The highlight of the ceremony involved handfasting, an ancient Celtic tradition in which a knot is tied around the couple’s hands to signify their intent to marry. (It also happens to be the origin of the phrase “tying the knot.”) Chevrier was drawn to the tradition because of her Scottish heritage and because she “liked the idea that if the situation isn’t perfect, you’re doing this for now with the understanding you will revisit it and make it official.”

On Oct. 30, 2021, a little more than a year later, the couple made it official, as their original invitees descended on the Elm Hurst. Their second wedding was almost a “carbon copy” of the first, says Lisson, with the same florist and photographer – only this time things went according to plan.

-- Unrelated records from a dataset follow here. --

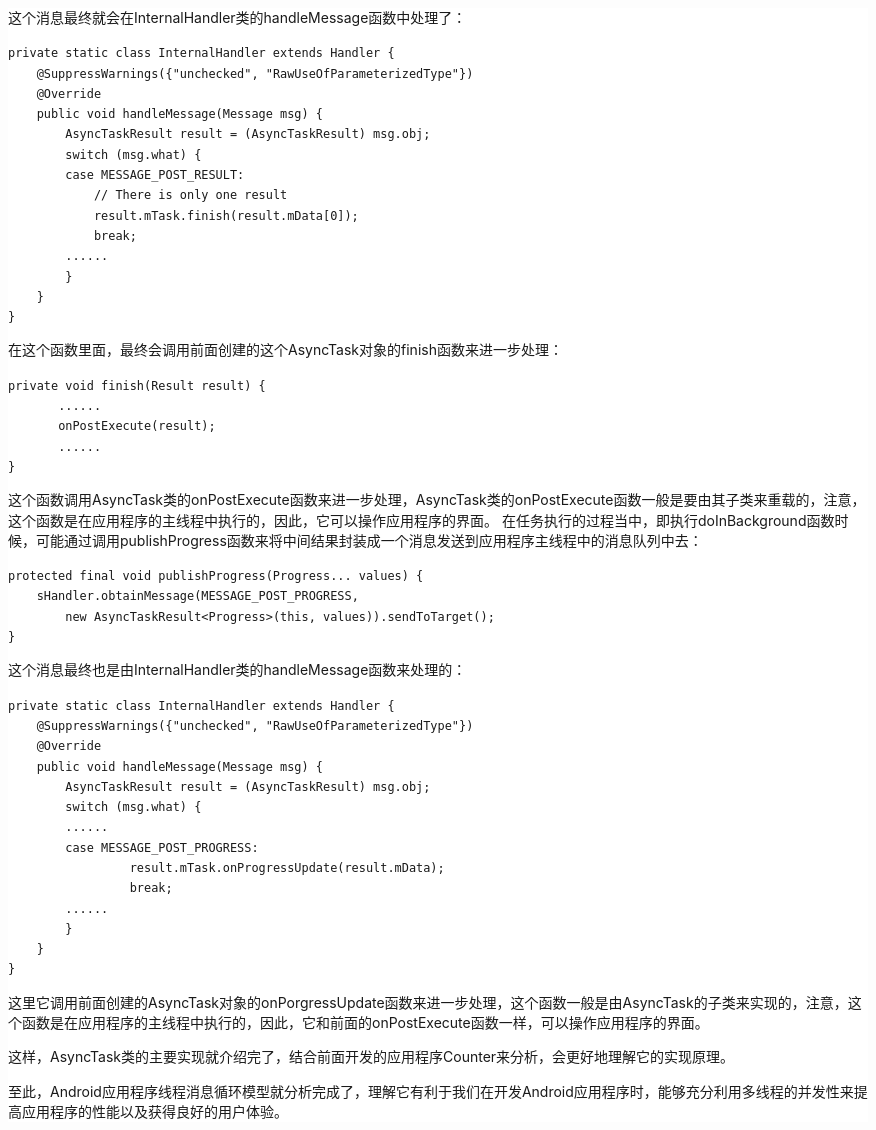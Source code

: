 这个消息最终就会在InternalHandler类的handleMessage函数中处理了：


    private static class InternalHandler extends Handler {  
        @SuppressWarnings({"unchecked", "RawUseOfParameterizedType"})  
        @Override  
        public void handleMessage(Message msg) {  
            AsyncTaskResult result = (AsyncTaskResult) msg.obj;  
            switch (msg.what) {  
            case MESSAGE_POST_RESULT:  
                // There is only one result  
                result.mTask.finish(result.mData[0]);  
                break;  
            ......  
            }  
        }  
    }  

在这个函数里面，最终会调用前面创建的这个AsyncTask对象的finish函数来进一步处理：

    private void finish(Result result) {  
           ......  
           onPostExecute(result);  
           ......  
    }  

这个函数调用AsyncTask类的onPostExecute函数来进一步处理，AsyncTask类的onPostExecute函数一般是要由其子类来重载的，注意，这个函数是在应用程序的主线程中执行的，因此，它可以操作应用程序的界面。
在任务执行的过程当中，即执行doInBackground函数时候，可能通过调用publishProgress函数来将中间结果封装成一个消息发送到应用程序主线程中的消息队列中去：

    protected final void publishProgress(Progress... values) {  
        sHandler.obtainMessage(MESSAGE_POST_PROGRESS,  
            new AsyncTaskResult<Progress>(this, values)).sendToTarget();  
    }  

这个消息最终也是由InternalHandler类的handleMessage函数来处理的：


    private static class InternalHandler extends Handler {  
        @SuppressWarnings({"unchecked", "RawUseOfParameterizedType"})  
        @Override  
        public void handleMessage(Message msg) {  
            AsyncTaskResult result = (AsyncTaskResult) msg.obj;  
            switch (msg.what) {  
            ......  
            case MESSAGE_POST_PROGRESS:  
                     result.mTask.onProgressUpdate(result.mData);  
                     break;  
            ......  
            }  
        }  
    }  

这里它调用前面创建的AsyncTask对象的onPorgressUpdate函数来进一步处理，这个函数一般是由AsyncTask的子类来实现的，注意，这个函数是在应用程序的主线程中执行的，因此，它和前面的onPostExecute函数一样，可以操作应用程序的界面。

这样，AsyncTask类的主要实现就介绍完了，结合前面开发的应用程序Counter来分析，会更好地理解它的实现原理。

至此，Android应用程序线程消息循环模型就分析完成了，理解它有利于我们在开发Android应用程序时，能够充分利用多线程的并发性来提高应用程序的性能以及获得良好的用户体验。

At the second wedding, they employed an innovative way for the guests to request the bride and groom kiss without clinking glasses: answering movie trivia. Chevrier, who wrote questions for each table thinking there wouldn’t be much interest, didn’t expect the competitive showdown. “Tables were fighting other tables to get the answers,” she says.

The wedding turned into an impromptu concert when groomsmen took turns playing songs by the Band and the Proclaimers. A friend wrote the couple a song as a wedding gift and performed it for the first dance – and had it pressed onto seven-inch vinyl so they could treasure it forever.

Now, the pair can cherish double the nuptial memories. “We’re so lucky we got to have two weddings,” Lisson says. “People continually make the joke, When are you going to have a third?”